In some embodiments, a method of electrical stimulation enhanced ultrasound imaging includes comparing one or more of 1) a value of electrical stimulation applied that caused a change in the ultrasound signal, 2) a change in the ultrasound signal, and 3) a combination of the value of electrical stimulation applied that caused the change in the ultrasound signal and the change in the ultrasound signal, with one or more a pre-existing, similar, database results derived from one or more positive and/or negative controls for a tissue sample having known properties (for example having a tumor, not having a tumor, tissue type, tissue condition, tissue age, etc.). In some embodiments, comparison to a pre-existing database can aid in determining whether the data is consistent with a particular tissue type or disease state (for example, presence or absence of a tumor). In some embodiments, the value of electrical stimulation applied to cause a change in the ultrasound signal can be used to create such a database by correlating such values (such as voltage step, duration, frequency, etc) and the resulting changes in the tissue being stimulated with the properties of a known tissue and/or region of interest (for example, tumor in the pancreas).

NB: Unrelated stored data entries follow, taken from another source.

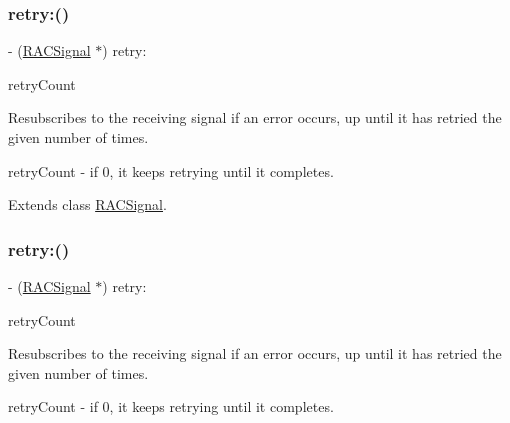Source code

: \mbox{\label{category_r_a_c_signal_07_operations_08_a3601540c46ceb34dbd1c242782022809}} 
\subsubsection{\texorpdfstring{retry\+:()}{retry:()}\hspace{0.1cm}{\footnotesize\ttfamily [2/3]}}
{\footnotesize\ttfamily -\/ (\mbox{\hyperlink{interface_r_a_c_signal}{R\+A\+C\+Signal}} $\ast$) retry\+: \begin{DoxyParamCaption}\item[{(N\+S\+Integer)}]{retry\+Count }\end{DoxyParamCaption}}

Resubscribes to the receiving signal if an error occurs, up until it has retried the given number of times.

retry\+Count -\/ if 0, it keeps retrying until it completes. 

Extends class \mbox{\hyperlink{interface_r_a_c_signal_a3601540c46ceb34dbd1c242782022809}{R\+A\+C\+Signal}}.

\mbox{\label{category_r_a_c_signal_07_operations_08_a3601540c46ceb34dbd1c242782022809}} 
\subsubsection{\texorpdfstring{retry\+:()}{retry:()}\hspace{0.1cm}{\footnotesize\ttfamily [3/3]}}
{\footnotesize\ttfamily -\/ (\mbox{\hyperlink{interface_r_a_c_signal}{R\+A\+C\+Signal}} $\ast$) retry\+: \begin{DoxyParamCaption}\item[{(N\+S\+Integer)}]{retry\+Count }\end{DoxyParamCaption}}

Resubscribes to the receiving signal if an error occurs, up until it has retried the given number of times.

retry\+Count -\/ if 0, it keeps retrying until it completes. 

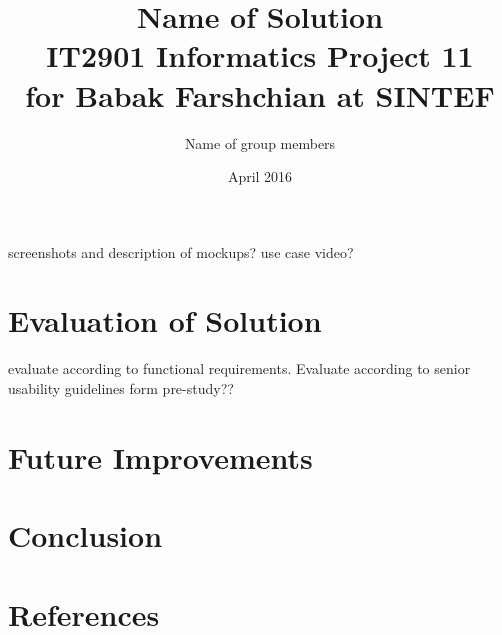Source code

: \documentclass{report}
\title{Name of Solution \\
\large IT2901 Informatics Project 11 \\for Babak Farshchian at SINTEF}
\author{Name of group members }
\date{April 2016}
\begin{document}
\maketitle

\pagebreak

\tableofcontents

\pagebreak

\listoffigures
\listoftables











screenshots and description of mockups?
use case video?











\chapter{Evaluation of Solution}
evaluate according to functional requirements.
Evaluate according to senior usability guidelines form pre-study??

\chapter{Future Improvements}



\chapter{Conclusion}

\chapter{References}






\end{document}
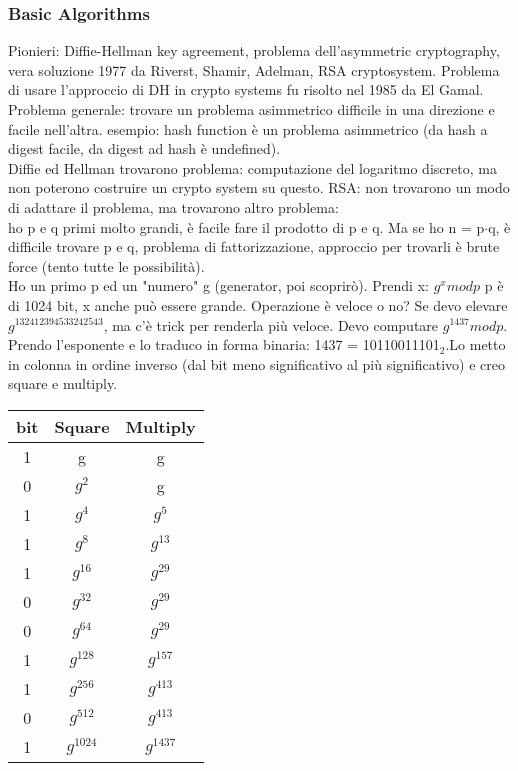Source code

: \documentclass[16px]{article}
\begin{document}
\subsubsection{Basic Algorithms}
Pionieri: Diffie-Hellman key agreement, problema dell'asymmetric cryptography, vera soluzione 1977 da Riverst, Shamir, Adelman, RSA cryptosystem. Problema di usare l'approccio di DH in crypto systems fu risolto nel 1985 da El Gamal.\\ Problema generale: trovare un problema asimmetrico difficile in una direzione e facile nell'altra. esempio: hash function è un problema asimmetrico (da hash a digest facile, da digest ad hash è undefined).\\ Diffie ed Hellman trovarono problema: computazione del logaritmo discreto, ma non poterono costruire un crypto system su questo. RSA: non trovarono un modo di adattare il problema, ma trovarono altro problema:\\ ho p e q primi molto grandi, è facile fare il prodotto di p e q. Ma se ho n  = p$\cdot$q, è difficile trovare p e q, problema di fattorizzazione, approccio per trovarli è brute force (tento tutte le possibilità).\\ Ho un primo p ed un "numero" g (generator, poi scoprirò). Prendi x: $g^{x}modp$ p è di 1024 bit, x anche può essere grande. Operazione è veloce o no? Se devo elevare $g^{132412394533242543}$, ma c'è trick per renderla più veloce. Devo computare $g^{1437}modp$. Prendo l'esponente e lo traduco in forma binaria: 1437 = 10110011101$_{2}$.Lo metto in colonna in ordine inverso (dal bit meno significativo al più significativo) e creo square e multiply.
\begin{table}
\begin{tabular}{||c c c||}
\hline\hline
bit & Square & Multiply\\
\hline
1 & g & g \\
\hline
0 & $g^2$ & g \\
\hline
1 & $g^4$ & $g^5$ \\
\hline
1 & $g^8$ & $g^13$ \\
\hline
1 & $g^16$ & $g^29$ \\
\hline
0 & $g^32$ & $g^29$ \\
\hline
0 & $g^64$ & $g^29$ \\
\hline
1 & $g^128$ & $g^157$ \\
\hline
1 & $g^256$ & $g^413$ \\
\hline
0 & $g^512$ & $g^413$ \\
\hline
1 & $g^1024$ & $g^1437$ \\
\end{tabular}
\end{table}
\end{document}
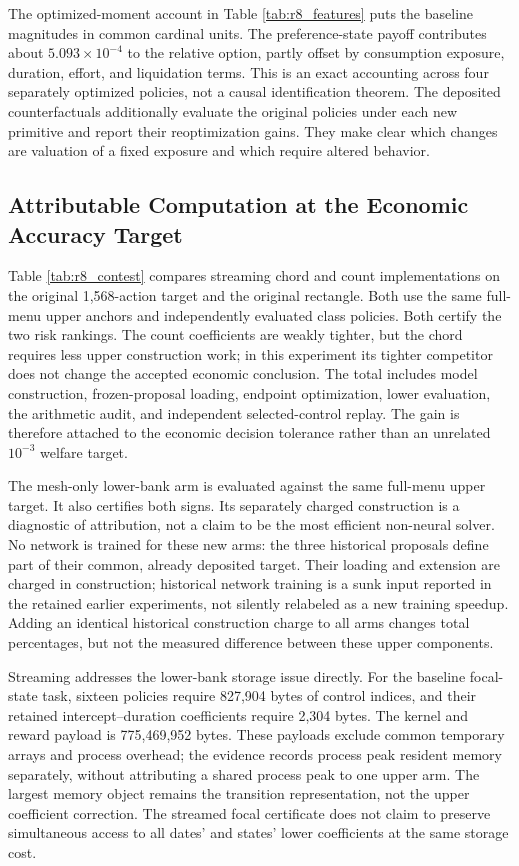 
The optimized-moment account in Table \ref{tab:r8_features} puts the baseline magnitudes in common cardinal units. The preference-state payoff contributes about $5.093\times10^{-4}$ to the relative option, partly offset by consumption exposure, duration, effort, and liquidation terms. This is an exact accounting across four separately optimized policies, not a causal identification theorem. The deposited counterfactuals additionally evaluate the original policies under each new primitive and report their reoptimization gains. They make clear which changes are valuation of a fixed exposure and which require altered behavior.

\subsection{Attributable Computation at the Economic Accuracy Target}

Table \ref{tab:r8_contest} compares streaming chord and count implementations on the original 1,568-action target and the original rectangle. Both use the same full-menu upper anchors and independently evaluated class policies. Both certify the two risk rankings. The count coefficients are weakly tighter, but the chord requires less upper construction work; in this experiment its tighter competitor does not change the accepted economic conclusion. The total includes model construction, frozen-proposal loading, endpoint optimization, lower evaluation, the arithmetic audit, and independent selected-control replay. The gain is therefore attached to the economic decision tolerance rather than an unrelated $10^{-3}$ welfare target.

The mesh-only lower-bank arm is evaluated against the same full-menu upper target. It also certifies both signs. Its separately charged construction is a diagnostic of attribution, not a claim to be the most efficient non-neural solver. No network is trained for these new arms: the three historical proposals define part of their common, already deposited target. Their loading and extension are charged in construction; historical network training is a sunk input reported in the retained earlier experiments, not silently relabeled as a new training speedup. Adding an identical historical construction charge to all arms changes total percentages, but not the measured difference between these upper components.

Streaming addresses the lower-bank storage issue directly. For the baseline focal-state task, sixteen policies require 827,904 bytes of control indices, and their retained intercept--duration coefficients require 2,304 bytes. The kernel and reward payload is 775,469,952 bytes. These payloads exclude common temporary arrays and process overhead; the evidence records process peak resident memory separately, without attributing a shared process peak to one upper arm. The largest memory object remains the transition representation, not the upper coefficient correction. The streamed focal certificate does not claim to preserve simultaneous access to all dates' and states' lower coefficients at the same storage cost.

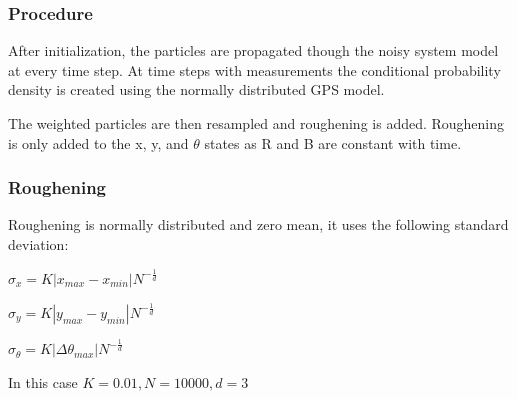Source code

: \documentclass[twoside,twocolumn]{article}
\begin{document}
\subsubsection{Procedure}

After initialization, the particles are propagated though the noisy system model at every time step. At time steps with measurements the conditional probability density is created using the normally distributed GPS model.

The weighted particles are then resampled and roughening is added. Roughening is only added to the x, y, and $\theta$ states as R and B are constant with time.

\subsubsection{Roughening}

Roughening is normally distributed and zero mean, it uses the following standard deviation:

\begin{center}
$\sigma_x = K |x_{max} - x_{min}| N^{-\frac{1}{d}}$

$\sigma_y = K |y_{max} - y_{min}| N^{-\frac{1}{d}}$

$\sigma_\theta = K |\Delta\theta_{max}| N^{-\frac{1}{d}}$
\end{center}

In this case $K = 0.01, N = 10000, d = 3$
\end{document}
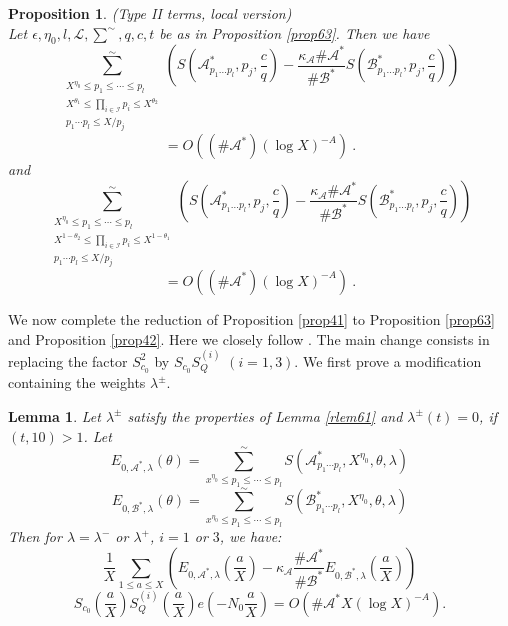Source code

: \documentclass{amsart}
\newtheorem{lemma}[theorem]{Lemma}
\newtheorem{proposition}[theorem]{Proposition}
\numberwithin{equation}{subsection}
\begin{document}
\begin{proposition}\label{prop64}(Type II terms, local version)\\
Let $\epsilon, \eta_0, l, \mathcal{L}, \sum^\sim, q, c, t$ be as in Proposition \ref{prop63}. Then we have
$$\sum^\sim_{\substack{X^{\eta_0}\leq p_1\leq \cdots \leq p_l \\ X^{\theta_1}\leq \prod_{i\in \mathcal{I}} p_i\leq X^{\theta_2}\\ p_1\cdots p_l\leq X/p_j}} \left( S\left(\mathcal{A}^*_{p_1 \ldots p_l}, p_j, \frac{c}{q}\right)-\frac{\kappa_{\mathcal{A}}\#\mathcal{A}^*}{\#\mathcal{B}^*}  S\left(\mathcal{B}^*_{p_1 \ldots p_l}, p_j, \frac{c}{q}\right)  \right) $$
$$=O\left((\#\mathcal{A}^*)(\log X)^{-A}\right)\:.$$
and
$$\sum^\sim_{\substack{X^{\eta_0}\leq p_1\leq \cdots \leq p_l \\ X^{1-\theta_2}\leq \prod_{i\in \mathcal{I}} p_i\leq X^{1-\theta_1}\\ p_1\cdots p_l\leq X/p_j}} \left( S\left(\mathcal{A}^*_{p_1 \ldots p_l}, p_j, \frac{c}{q}\right)-\frac{\kappa_{\mathcal{A}}\#\mathcal{A}^*}{\#\mathcal{B}^*}  S\left(\mathcal{B}^*_{p_1 \ldots p_l}, p_j, \frac{c}{q}\right)  \right) $$
$$=O\left((\#\mathcal{A}^*)(\log X)^{-A}\right)\:.$$
\end{proposition}




We now complete the reduction of Proposition \ref{prop41} to Proposition \ref{prop63} and Proposition \ref{prop42}. Here we closely follow \cite{maier-rassias-gold}. The main change consists  in replacing the factor $S_{c_0}^2$ by $S_{c_0}S_{Q}^{(i)}$ $(i=1, 3)$. We first prove a modification containing the weights $\lambda^\pm$.




\begin{lemma}\label{rlem616}
Let $\lambda^\pm$ satisfy the properties of Lemma \ref{rlem61} and $\lambda^\pm(t)=0$, if \mbox{$(t, 10)>1$.} Let
$$E_{0, \mathcal{A}^*, \lambda}(\theta)=\sum_{x^{\eta_0}\leq p_1\leq \cdots \leq p_l}^\sim S(\mathcal{A}_{p_1\cdots p_l}^*, X^{\eta_0}, \theta, \lambda)$$
$$E_{0, \mathcal{B}^*, \lambda}(\theta)=\sum_{x^{\eta_0}\leq p_1\leq \cdots \leq p_l}^\sim S(\mathcal{B}_{p_1\cdots p_l}^*, X^{\eta_0}, \theta, \lambda)$$
Then for $\lambda=\lambda^-$ or $\lambda^+$, $i=1$ or $3$, we have:
$$\frac{1}{X}\sum_{1\leq a\leq X} \left( E_{0, \mathcal{A}^*, \lambda}\left(\frac{a}{X}\right)-\kappa_{\mathcal{A}}\frac{\#\mathcal{A}^*}{\#\mathcal{B}^*} E_{0, \mathcal{B}^*, \lambda}\left(\frac{a}{X}\right)\right)$$
$$S_{c_0}\left(\frac{a}{X}\right)S_Q^{(i)}\left(\frac{a}{X}\right)e\left(-N_0 \frac{a}{X}\right)=O\left(\# \mathcal{A}^* X(\log X)^{-A}  \right).$$
\end{lemma}
\end{document}
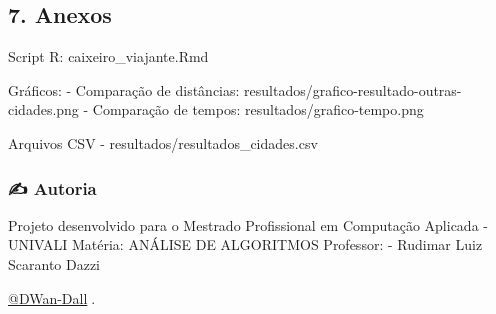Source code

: \documentclass[
]{article}
\begin{document}
\hypertarget{anexos}{%
\subsection{7. Anexos}\label{anexos}}

Script R: caixeiro\_viajante.Rmd

Gráficos: - Comparação de distâncias:
resultados/grafico-resultado-outras-cidades.png - Comparação de tempos:
resultados/grafico-tempo.png

Arquivos CSV - resultados/resultados\_cidades.csv

\hypertarget{autoria}{%
\subsubsection{✍️ Autoria}\label{autoria}}

Projeto desenvolvido para o Mestrado Profissional em Computação Aplicada
- UNIVALI Matéria: ANÁLISE DE ALGORITMOS Professor: - Rudimar Luiz
Scaranto Dazzi

\href{https://github.com/DWan-Dall}{@DWan-Dall}💜.
\end{document}
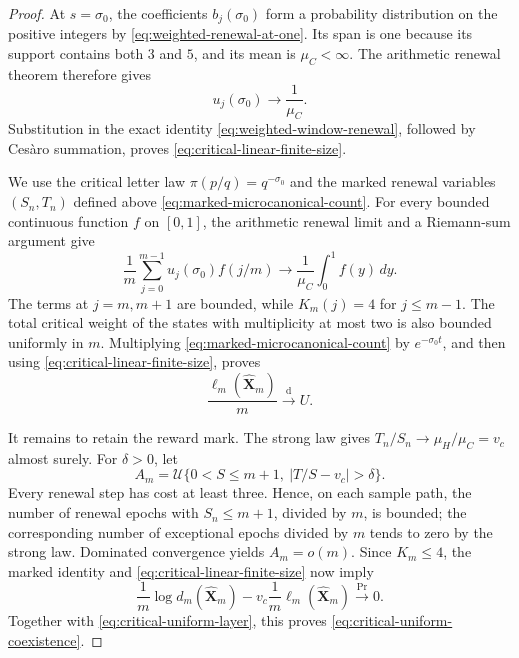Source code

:\begin{proof}
At \(s=\sigma_0\), the coefficients \(b_j(\sigma_0)\) form a probability
distribution on the positive integers by
\eqref{eq:weighted-renewal-at-one}.  Its span is one because its support
contains both \(3\) and \(5\), and its mean is \(\mu_C<\infty\).  The
arithmetic renewal theorem therefore gives
\[
 u_j(\sigma_0)\longrightarrow\frac1{\mu_C}.
\]
Substitution in the exact identity
\eqref{eq:weighted-window-renewal}, followed by Ces\`aro summation, proves
\eqref{eq:critical-linear-finite-size}.

We use the critical letter law \(\pi(p/q)=q^{-\sigma_0}\) and the marked
renewal variables \((S_n,T_n)\) defined above
\eqref{eq:marked-microcanonical-count}.  For every bounded continuous
function \(f\) on \([0,1]\), the arithmetic renewal limit and a Riemann-sum
argument give
\[
 \frac1m\sum_{j=0}^{m-1}u_j(\sigma_0)f(j/m)
 \longrightarrow\frac1{\mu_C}\int_0^1 f(y)\,dy.
\]
The terms at \(j=m,m+1\) are bounded, while
\(K_m(j)=4\) for \(j\le m-1\).  The total critical weight of the states
with multiplicity at most two is also bounded uniformly in \(m\).
Multiplying \eqref{eq:marked-microcanonical-count} by
\(e^{-\sigma_0t}\), and then using
\eqref{eq:critical-linear-finite-size}, proves
\begin{equation}
 \frac{\ell_m(\widehat{\mathbf X}_m)}m
 \xrightarrow{\mathrm d}U.
 \label{eq:critical-uniform-layer}
\end{equation}

It remains to retain the reward mark.  The strong law gives
\(T_n/S_n\to\mu_H/\mu_C=v_c\) almost surely.  For \(\delta>0\), let
\[
 A_m=\mathcal U\{0<S\le m+1,\ |T/S-v_c|>\delta\}.
\]
Every renewal step has cost at least three.  Hence, on each sample path, the
number of renewal epochs with \(S_n\le m+1\), divided by \(m\), is bounded;
the corresponding number of exceptional epochs divided by \(m\) tends to
zero by the strong law.  Dominated convergence yields \(A_m=o(m)\).
Since \(K_m\le4\), the marked identity and
\eqref{eq:critical-linear-finite-size} now imply
\[
 \frac1m\log d_m(\widehat{\mathbf X}_m)
 -v_c\frac1m\ell_m(\widehat{\mathbf X}_m)
 \xrightarrow{\Pr}0.
\]
Together with \eqref{eq:critical-uniform-layer}, this proves
\eqref{eq:critical-uniform-coexistence}.
\end{proof}

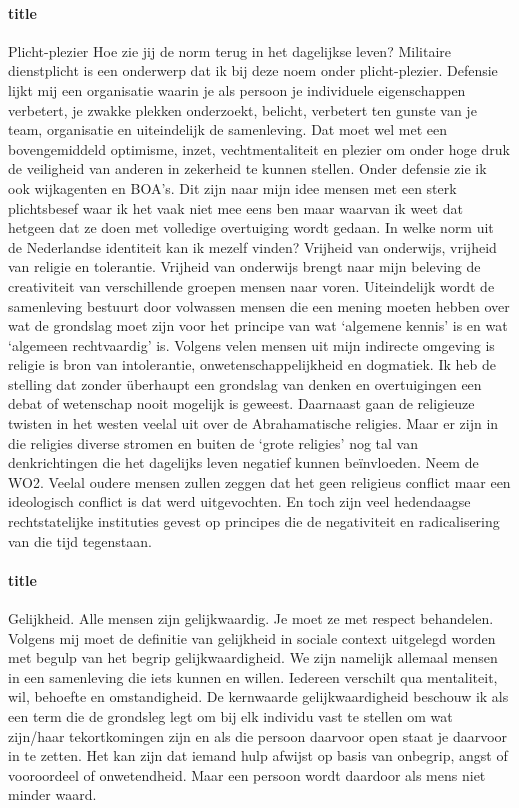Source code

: \documentclass[11pt]{report}
\begin{document}
\paragraph{title}
Plicht-plezier
Hoe zie jij de norm terug in het dagelijkse leven?
Militaire dienstplicht is een onderwerp dat ik bij deze noem onder plicht-plezier. Defensie lijkt mij een organisatie waarin je als persoon je individuele eigenschappen verbetert, je zwakke plekken onderzoekt, belicht, verbetert ten gunste van je team, organisatie en uiteindelijk de samenleving. Dat moet wel met een bovengemiddeld optimisme, inzet, vechtmentaliteit en plezier om onder hoge druk de veiligheid van anderen in zekerheid te kunnen stellen. Onder defensie zie ik ook wijkagenten en BOA’s. Dit zijn naar mijn idee mensen met een sterk plichtsbesef waar ik het vaak niet mee eens ben maar waarvan ik weet dat hetgeen dat ze doen met volledige overtuiging wordt gedaan.
In welke norm uit de Nederlandse identiteit kan ik mezelf vinden? 
Vrijheid van onderwijs, vrijheid van religie en tolerantie. Vrijheid van onderwijs brengt naar mijn beleving de creativiteit van verschillende groepen mensen naar voren. Uiteindelijk wordt de samenleving bestuurt door volwassen mensen die een mening moeten hebben over wat de grondslag moet zijn voor het principe van wat ‘algemene kennis’ is en wat ‘algemeen rechtvaardig’ is.
Volgens velen mensen uit mijn indirecte omgeving is religie is bron van intolerantie, onwetenschappelijkheid en dogmatiek. Ik heb de stelling dat zonder überhaupt een grondslag van denken en overtuigingen een debat of wetenschap nooit mogelijk is geweest. Daarnaast gaan de religieuze twisten in het westen veelal uit over de Abrahamatische religies. Maar er zijn in die religies diverse stromen en buiten de ‘grote religies’ nog tal van denkrichtingen die het dagelijks leven negatief kunnen beïnvloeden. Neem de WO2. Veelal oudere mensen zullen zeggen dat het geen religieus conflict maar een ideologisch conflict is dat werd uitgevochten. En toch zijn veel hedendaagse rechtstatelijke instituties gevest op principes die de negativiteit en radicalisering van die tijd tegenstaan.
\paragraph{title}
Gelijkheid.
Alle mensen zijn gelijkwaardig. Je moet ze met respect behandelen. Volgens mij moet de definitie van gelijkheid in sociale context uitgelegd worden met begulp van het begrip gelijkwaardigheid. We zijn namelijk allemaal mensen in een samenleving die iets kunnen en willen. Iedereen verschilt qua mentaliteit, wil, behoefte en omstandigheid. De kernwaarde gelijkwaardigheid beschouw ik als een term die de grondsleg legt om bij elk individu vast te stellen om wat zijn/haar tekortkomingen zijn en als die persoon daarvoor open staat je daarvoor in te zetten. Het kan zijn dat iemand hulp afwijst op basis van onbegrip, angst of vooroordeel of onwetendheid. Maar een persoon wordt daardoor als mens niet minder waard.
\end{document}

In some embodiments, the one or more regions of interest includes one or more of at least a part of an organ, at least a part of a membrane, at least a part of a vasculature, at least a part of a tumor inside an organ, at least a part of a tumor inside a vasculature, and at least a part of a tumor inside a membrane. Other regions are also possible. For example, in some embodiments, the one or more regions of interest includes a foreign element within one of the above described regions. The foreign element can be, for example, a contrasting agent and/or a controlled release drug system, which can be monitored and released in controlled fashion using the current invention. In some embodiments, two, three, four, five, or more regions of interest can be electrically stimulated and imaged.
In some embodiments, applying an electrical stimulation and determining a change in an ultrasound signal caused by applying the electrical stimulation are cyclically repeated. In some embodiments, at least one of an initial value of electrical stimulation to be applied, a final value of electrical stimulation to be applied, and a time between subsequent applications of electrical stimulation is pre-programmed into a computer that controls applying the electrical stimulation. Each subsequent application of electrical stimulation can be programmed to increase (and/or decrease) by a predetermined amount. The subsequent applications of electrical stimulation can be programmed to increase (and/or decrease) linearly or non-linearly. In some embodiments, the tissue can be electrically stimulated in a train, such that the cumulative effects of the train of electrical pulses provides a unique test condition for the tissue being stimulated. In other embodiments, while more than one pulse can be applied to the same region of interest, the tissue is allowed a sufficient period of time to recover between pulses, such that the impact of the first pulse on the tissue is removed or minimized before the impact of the second pulse, thereby allowing repeated sampling of the same region of interest under the same electrical conditions (rather than providing a train as the electrical condition).
In some embodiments, a method for electrical stimulation and ultrasound imaging is provided. The method includes (a) acquiring an ultrasound image of one or more regions of interest, (b) applying a pulse of electrical stimulation to the one or more regions of interest, and (c) acquiring an ultrasound image of the one or more regions of interest during application of the pulse of electrical stimulation.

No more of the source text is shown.